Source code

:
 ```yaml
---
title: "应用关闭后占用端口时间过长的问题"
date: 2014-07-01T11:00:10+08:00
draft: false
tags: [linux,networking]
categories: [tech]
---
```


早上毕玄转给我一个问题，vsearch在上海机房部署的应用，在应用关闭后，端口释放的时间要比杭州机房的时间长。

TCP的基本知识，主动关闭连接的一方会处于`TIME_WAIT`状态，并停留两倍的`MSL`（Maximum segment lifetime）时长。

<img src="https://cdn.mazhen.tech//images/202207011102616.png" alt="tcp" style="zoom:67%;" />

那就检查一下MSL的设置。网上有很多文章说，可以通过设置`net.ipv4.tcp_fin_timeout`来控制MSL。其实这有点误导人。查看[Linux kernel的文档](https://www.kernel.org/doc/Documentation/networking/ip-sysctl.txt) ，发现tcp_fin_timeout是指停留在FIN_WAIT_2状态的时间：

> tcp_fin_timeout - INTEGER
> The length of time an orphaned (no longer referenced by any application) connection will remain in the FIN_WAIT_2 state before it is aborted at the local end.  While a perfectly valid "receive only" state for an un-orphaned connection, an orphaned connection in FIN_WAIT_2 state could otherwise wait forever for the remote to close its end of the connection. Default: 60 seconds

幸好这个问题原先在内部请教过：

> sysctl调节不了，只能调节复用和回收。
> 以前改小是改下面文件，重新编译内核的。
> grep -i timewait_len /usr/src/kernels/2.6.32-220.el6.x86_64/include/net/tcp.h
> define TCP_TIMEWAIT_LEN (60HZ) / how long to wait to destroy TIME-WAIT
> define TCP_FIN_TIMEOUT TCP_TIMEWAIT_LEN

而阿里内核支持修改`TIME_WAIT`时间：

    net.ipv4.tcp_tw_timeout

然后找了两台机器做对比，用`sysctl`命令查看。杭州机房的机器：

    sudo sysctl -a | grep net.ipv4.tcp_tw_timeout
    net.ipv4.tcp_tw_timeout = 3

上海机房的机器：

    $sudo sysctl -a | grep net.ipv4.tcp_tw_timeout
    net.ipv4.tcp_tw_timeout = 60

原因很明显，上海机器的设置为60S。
•••••
Every record must appear in the answer exactly as it does above.

Source code

:
 ```yaml
---
title: "应用关闭后占用端口时间过长的问题"
date: 2014-07-01T11:00:10+08:00
draft: false
tags: [linux,networking]
categories: [tech]
---
```


早上毕玄转给我一个问题，vsearch在上海机房部署的应用，在应用关闭后，端口释放的时间要比杭州机房的时间长。

TCP的基本知识，主动关闭连接的一方会处于`TIME_WAIT`状态，并停留两倍的`MSL`（Maximum segment lifetime）时长。

<img src="https://cdn.mazhen.tech//images/202207011102616.png" alt="tcp" style="zoom:67%;" />

那就检查一下MSL的设置。网上有很多文章说，可以通过设置`net.ipv4.tcp_fin_timeout`来控制MSL。其实这有点误导人。查看[Linux kernel的文档](https://www.kernel.org/doc/Documentation/networking/ip-sysctl.txt) ，发现tcp_fin_timeout是指停留在FIN_WAIT_2状态的时间：

> tcp_fin_timeout - INTEGER
> The length of time an orphaned (no longer referenced by any application) connection will remain in the FIN_WAIT_2 state before it is aborted at the local end.  While a perfectly valid "receive only" state for an un-orphaned connection, an orphaned connection in FIN_WAIT_2 state could otherwise wait forever for the remote to close its end of the connection. Default: 60 seconds

幸好这个问题原先在内部请教过：

> sysctl调节不了，只能调节复用和回收。
> 以前改小是改下面文件，重新编译内核的。
> grep -i timewait_len /usr/src/kernels/2.6.32-220.el6.x86_64/include/net/tcp.h
> define TCP_TIMEWAIT_LEN (60HZ) / how long to wait to destroy TIME-WAIT
> define TCP_FIN_TIMEOUT TCP_TIMEWAIT_LEN

而阿里内核支持修改`TIME_WAIT`时间：

    net.ipv4.tcp_tw_timeout

然后找了两台机器做对比，用`sysctl`命令查看。杭州机房的机器：

    sudo sysctl -a | grep net.ipv4.tcp_tw_timeout
    net.ipv4.tcp_tw_timeout = 3

上海机房的机器：

    $sudo sysctl -a | grep net.ipv4.tcp_tw_timeout
    net.ipv4.tcp_tw_timeout = 60

原因很明显，上海机器的设置为60S。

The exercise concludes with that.